* [Assignment]: Take the data below and extract the lines from the one with "Current approaches to" to the one with "ability to generalize", inclusive, exactly as written.

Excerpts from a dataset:

--- START ---

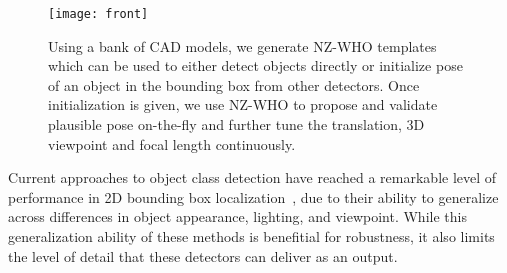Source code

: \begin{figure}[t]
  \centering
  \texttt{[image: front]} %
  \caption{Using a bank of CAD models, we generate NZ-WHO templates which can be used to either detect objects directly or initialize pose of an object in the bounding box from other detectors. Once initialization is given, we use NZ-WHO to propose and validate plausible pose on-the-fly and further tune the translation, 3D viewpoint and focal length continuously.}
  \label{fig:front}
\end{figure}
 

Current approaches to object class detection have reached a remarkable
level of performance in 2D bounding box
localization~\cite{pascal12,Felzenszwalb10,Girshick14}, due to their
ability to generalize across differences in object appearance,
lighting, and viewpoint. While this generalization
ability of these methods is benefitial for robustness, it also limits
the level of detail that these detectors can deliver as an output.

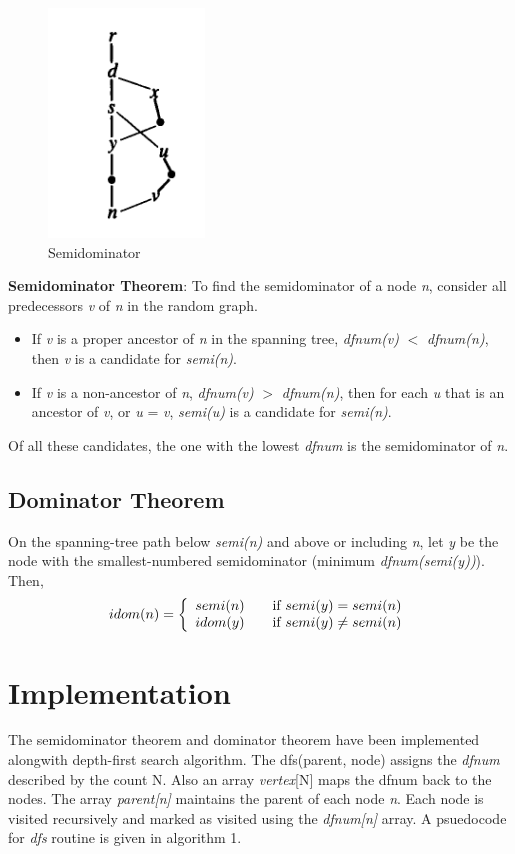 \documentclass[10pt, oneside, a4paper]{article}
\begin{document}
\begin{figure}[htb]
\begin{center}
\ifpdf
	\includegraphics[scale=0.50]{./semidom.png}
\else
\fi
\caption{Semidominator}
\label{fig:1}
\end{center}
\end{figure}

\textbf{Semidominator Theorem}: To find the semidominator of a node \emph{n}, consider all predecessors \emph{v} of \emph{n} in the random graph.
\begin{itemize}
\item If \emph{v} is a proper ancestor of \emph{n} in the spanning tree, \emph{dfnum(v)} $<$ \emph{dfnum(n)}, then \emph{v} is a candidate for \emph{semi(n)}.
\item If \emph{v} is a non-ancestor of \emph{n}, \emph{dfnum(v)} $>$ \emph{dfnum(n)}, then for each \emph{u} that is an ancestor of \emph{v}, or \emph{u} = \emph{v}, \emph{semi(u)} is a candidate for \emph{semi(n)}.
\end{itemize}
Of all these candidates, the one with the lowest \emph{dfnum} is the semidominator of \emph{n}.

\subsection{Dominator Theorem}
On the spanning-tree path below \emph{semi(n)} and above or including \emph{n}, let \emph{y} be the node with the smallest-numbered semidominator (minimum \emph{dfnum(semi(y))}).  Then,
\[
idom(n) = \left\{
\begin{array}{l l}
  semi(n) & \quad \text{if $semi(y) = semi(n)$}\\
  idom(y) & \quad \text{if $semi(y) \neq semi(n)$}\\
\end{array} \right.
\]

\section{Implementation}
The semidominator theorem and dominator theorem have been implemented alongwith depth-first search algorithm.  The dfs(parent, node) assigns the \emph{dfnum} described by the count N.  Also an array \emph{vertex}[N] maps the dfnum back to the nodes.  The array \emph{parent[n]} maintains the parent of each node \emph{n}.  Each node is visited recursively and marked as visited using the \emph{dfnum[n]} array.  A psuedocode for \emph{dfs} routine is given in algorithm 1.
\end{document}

--- END ---
--- START ---

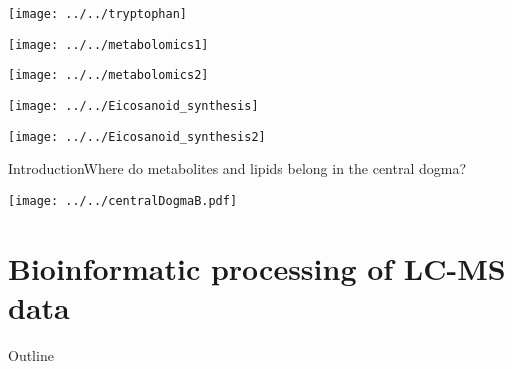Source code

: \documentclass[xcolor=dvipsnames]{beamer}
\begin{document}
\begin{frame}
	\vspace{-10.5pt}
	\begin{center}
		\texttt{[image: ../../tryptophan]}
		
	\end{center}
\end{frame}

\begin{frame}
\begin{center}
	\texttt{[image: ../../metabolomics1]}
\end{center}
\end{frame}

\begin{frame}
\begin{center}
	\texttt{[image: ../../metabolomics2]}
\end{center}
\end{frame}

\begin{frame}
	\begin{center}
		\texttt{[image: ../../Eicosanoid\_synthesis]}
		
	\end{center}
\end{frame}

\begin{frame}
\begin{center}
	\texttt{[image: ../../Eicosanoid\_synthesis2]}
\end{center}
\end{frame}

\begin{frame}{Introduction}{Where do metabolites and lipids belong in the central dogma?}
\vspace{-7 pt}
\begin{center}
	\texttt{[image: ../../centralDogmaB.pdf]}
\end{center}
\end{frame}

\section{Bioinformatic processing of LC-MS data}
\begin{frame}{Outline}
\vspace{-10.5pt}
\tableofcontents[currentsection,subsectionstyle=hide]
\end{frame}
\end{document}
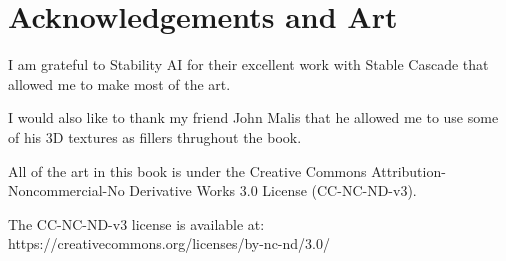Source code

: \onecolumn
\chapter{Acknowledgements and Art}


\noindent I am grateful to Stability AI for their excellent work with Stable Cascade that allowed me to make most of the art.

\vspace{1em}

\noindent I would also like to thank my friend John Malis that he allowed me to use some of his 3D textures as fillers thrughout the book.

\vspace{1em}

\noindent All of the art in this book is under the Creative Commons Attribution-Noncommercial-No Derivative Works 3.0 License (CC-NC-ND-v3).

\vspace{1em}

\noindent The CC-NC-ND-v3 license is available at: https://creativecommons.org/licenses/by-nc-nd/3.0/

--- END ---

* [Response to this task]:
Current approaches to object class detection have reached a remarkable
level of performance in 2D bounding box
localization~\cite{pascal12,Felzenszwalb10,Girshick14}, due to their
ability to generalize across differences in object appearance,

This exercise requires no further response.